Work to complete: Pull out each line of the data that includes the word "begin".

Provided data:
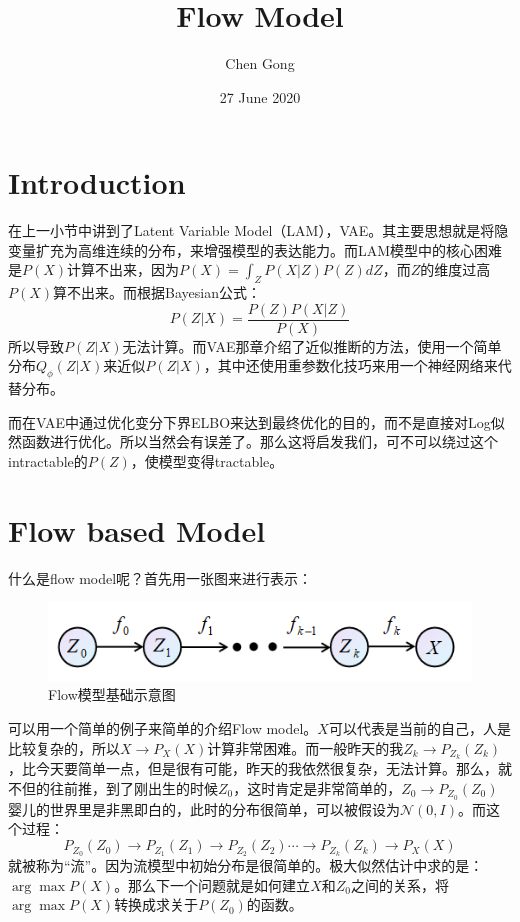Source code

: \documentclass[a4paper]{article}
\title{Flow Model}
\author{Chen Gong}
\date{27 June 2020}
\begin{document}
\maketitle

\section{Introduction}
在上一小节中讲到了Latent Variable Model（LAM），VAE。其主要思想就是将隐变量扩充为高维连续的分布，来增强模型的表达能力。而LAM模型中的核心困难是$P(X)$计算不出来，因为$P(X) = \int_Z P(X|Z)P(Z) dZ$，而$Z$的维度过高$P(X)$算不出来。而根据Bayesian公式：
\begin{equation}
    P(Z|X) = \frac{P(Z)P(X|Z)}{P(X)}
\end{equation}
所以导致$P(Z|X)$无法计算。而VAE那章介绍了近似推断的方法，使用一个简单分布$Q_\phi(Z|X)$来近似$P(Z|X)$，其中还使用重参数化技巧来用一个神经网络来代替分布。

而在VAE中通过优化变分下界ELBO来达到最终优化的目的，而不是直接对Log似然函数进行优化。所以当然会有误差了。那么这将启发我们，可不可以绕过这个intractable的$P(Z)$，使模型变得tractable。

\section{Flow based Model}
什么是flow model呢？首先用一张图来进行表示：
\begin{figure}[H]
    \centering
    \includegraphics[width=.55\textwidth]{微信图片_20200628202302.png}
    \caption{Flow模型基础示意图}
    \label{fig:my_label_1}
\end{figure}
可以用一个简单的例子来简单的介绍Flow model。$X$可以代表是当前的自己，人是比较复杂的，所以$X \to P_X(X)$计算非常困难。而一般昨天的我$Z_k \to P_{Z_k}(Z_k)$，比今天要简单一点，但是很有可能，昨天的我依然很复杂，无法计算。那么，就不但的往前推，到了刚出生的时候$Z_0$，这时肯定是非常简单的，$Z_0 \to P_{Z_0}(Z_0)$婴儿的世界里是非黑即白的，此时的分布很简单，可以被假设为$\mathcal{N}(0,I)$。而这个过程：
\begin{equation}
    P_{Z_0}(Z_0) \to P_{Z_1}(Z_1) \to P_{Z_2}(Z_2) \cdots \to P_{Z_k}(Z_k) \to P_{X}(X)
\end{equation}
就被称为“流”。因为流模型中初始分布是很简单的。极大似然估计中求的是：$\arg\max P(X)$。那么下一个问题就是如何建立$X$和$Z_0$之间的关系，将$\arg\max P(X)$转换成求关于$P(Z_0)$的函数。
\end{document}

Completed exercise:
\begin{document}
\begin{equation}
\begin{figure}[H]
\begin{equation}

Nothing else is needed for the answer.